Have you ever reached into your cupboard, ready to enjoy some natural golden sweetness, and discovered your honey has crystallized? Don’t panic. And don’t throw it out. Understand exactly what crystallization – also called granulation – is and follow these three simple steps to decrystallize your beloved sweet and make it liquid again.
How to Decrystallize Honey
Place your bottle of honey with its lid off inside a pot. Pour warm water (to preserve honey’s health properties, water should not exceed 110º F) into the pan and allow to sit until the honey melts.
In five-minute intervals remove your bottle from the pan, stir the honey and return it to the warm water. Continue this process until the honey has returned to its liquid consistency state.

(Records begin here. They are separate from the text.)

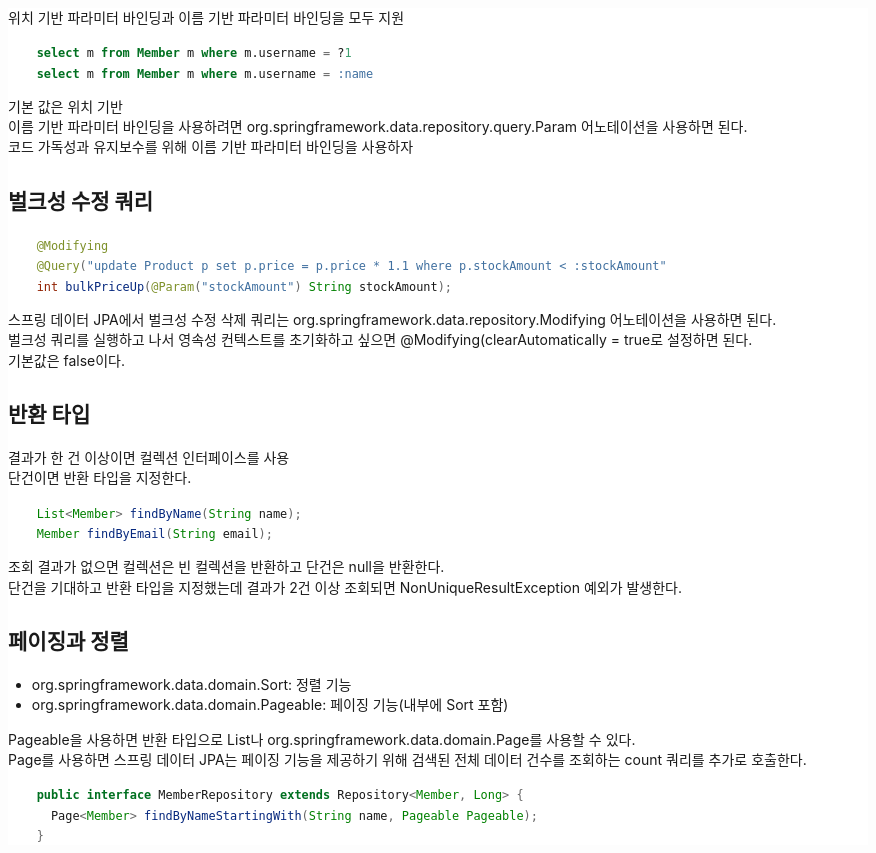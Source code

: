 위치 기반 파라미터 바인딩과 이름 기반 파라미터 바인딩을 모두 지원  

```sql
    select m from Member m where m.username = ?1
    select m from Member m where m.username = :name
```

기본 값은 위치 기반  
이름 기반 파라미터 바인딩을 사용하려면 org.springframework.data.repository.query.Param 어노테이션을 사용하면 된다.  
코드 가독성과 유지보수를 위해 이름 기반 파라미터 바인딩을 사용하자  


<a id="orgf14d9b2"></a>

## 벌크성 수정 쿼리

```java
    @Modifying
    @Query("update Product p set p.price = p.price * 1.1 where p.stockAmount < :stockAmount"
    int bulkPriceUp(@Param("stockAmount") String stockAmount);
```

스프링 데이터 JPA에서 벌크성 수정 삭제 쿼리는 org.springframework.data.repository.Modifying 어노테이션을 사용하면 된다.  
벌크성 쿼리를 실행하고 나서 영속성 컨텍스트를 초기화하고 싶으면  @Modifying(clearAutomatically = true로 설정하면 된다.  
기본값은 false이다.  


<a id="orgd46ca3c"></a>

## 반환 타입

결과가 한 건 이상이면 컬렉션 인터페이스를 사용  
단건이면 반환 타입을 지정한다.  

```java
    List<Member> findByName(String name);
    Member findByEmail(String email);
```

조회 결과가 없으면 컬렉션은 빈 컬렉션을 반환하고 단건은 null을 반환한다.  
단건을 기대하고 반환 타입을 지정했는데 결과가 2건 이상 조회되면 NonUniqueResultException 예외가 발생한다.  


<a id="org20a045d"></a>

## 페이징과 정렬

-   org.springframework.data.domain.Sort: 정렬 기능
-   org.springframework.data.domain.Pageable: 페이징 기능(내부에 Sort 포함)

Pageable을 사용하면 반환 타입으로 List나 org.springframework.data.domain.Page를 사용할 수 있다.  
Page를 사용하면 스프링 데이터 JPA는 페이징 기능을 제공하기 위해 검색된 전체 데이터 건수를 조회하는 count 쿼리를 추가로 호출한다.  

```java
    public interface MemberRepository extends Repository<Member, Long> {
      Page<Member> findByNameStartingWith(String name, Pageable Pageable);
    }
```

After your honey has returned to its normal consistency, remove the bottle from the pan and allow your honey to cool. Tightly seal the bottle and store at cool to room temperature.
*To prevent loss of honey’s health properties, water should not reach above 110F.
What is crystallized honey?
Crystallization does not mean your honey has gone bad. In fact, it’s honey’s natural process of preserving itself, often occurring after three to six months of storage. Do not throw it out! We repeat, do not throw it out! Crystallized honey is still edible. Some even enjoy its grainy consistency as a spread on toast or as a cooking ingredient.
Many factors contribute to honey crystallization. The main reason is its ingredient composition. Honey is a highly concentrated solution of two sugars: glucose and fructose. Typically, honey contains 70 percent carbohydrates and less than 20 percent water. Since this is unbalanced, the glucose separates from the water forming the crystallized appearance.
Besides its ingredient composition, what are other factors that contribute to crystallization?
The percentage of glucose vs. fructose in the honey. If there’s a higher percentage of glucose in the honey composition, the rate of crystallization may speed up.
The temperature where the honey is stored. If honey is stored in too cold an environment the speed of crystallization can increase, including when it’s in the honeycomb. So if your honey is hiding out in your fridge, you may want to place it in your pantry.
The amount of pollen in the honey. Whether your honey is raw, semi-processed or processed will determine how fast it crystallizes, and how much pollen it contains. Pollen in honey is normal, and verifies what plants the bees were feeding on. Raw honey contains more pollen grains than processed honey and therefore it can crystallize faster.